In the data below, which lines hold "sell"? Copy every one.

======== DATA EXTRACT

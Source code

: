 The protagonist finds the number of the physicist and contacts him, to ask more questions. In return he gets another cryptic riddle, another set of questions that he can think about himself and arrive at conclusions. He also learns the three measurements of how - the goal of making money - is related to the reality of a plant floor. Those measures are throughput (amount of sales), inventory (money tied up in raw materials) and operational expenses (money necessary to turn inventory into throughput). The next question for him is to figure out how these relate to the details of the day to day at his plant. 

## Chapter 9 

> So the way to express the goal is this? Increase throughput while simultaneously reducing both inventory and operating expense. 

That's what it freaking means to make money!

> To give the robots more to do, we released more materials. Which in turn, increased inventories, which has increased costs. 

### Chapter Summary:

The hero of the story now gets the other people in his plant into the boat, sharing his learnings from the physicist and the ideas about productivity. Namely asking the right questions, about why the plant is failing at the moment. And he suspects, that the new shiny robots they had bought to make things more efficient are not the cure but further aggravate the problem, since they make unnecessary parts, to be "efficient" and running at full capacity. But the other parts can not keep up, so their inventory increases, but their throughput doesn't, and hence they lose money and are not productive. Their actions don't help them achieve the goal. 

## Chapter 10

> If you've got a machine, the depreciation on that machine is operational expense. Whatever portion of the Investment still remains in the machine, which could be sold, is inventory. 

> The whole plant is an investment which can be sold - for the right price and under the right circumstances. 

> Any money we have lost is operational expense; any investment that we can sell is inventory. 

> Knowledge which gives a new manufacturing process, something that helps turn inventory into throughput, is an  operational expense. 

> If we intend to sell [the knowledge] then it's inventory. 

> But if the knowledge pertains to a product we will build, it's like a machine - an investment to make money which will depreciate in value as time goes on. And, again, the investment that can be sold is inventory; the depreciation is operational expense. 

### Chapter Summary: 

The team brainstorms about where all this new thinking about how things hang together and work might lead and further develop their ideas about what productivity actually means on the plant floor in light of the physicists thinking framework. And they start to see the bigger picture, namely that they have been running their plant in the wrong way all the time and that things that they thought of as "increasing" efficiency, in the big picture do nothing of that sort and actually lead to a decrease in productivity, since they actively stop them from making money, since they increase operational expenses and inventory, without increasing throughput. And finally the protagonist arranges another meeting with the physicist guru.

================

• SOLUTION FOR THIS EXERCISE
> Any money we have lost is operational expense; any investment that we can sell is inventory. 
> If we intend to sell [the knowledge] then it's inventory. 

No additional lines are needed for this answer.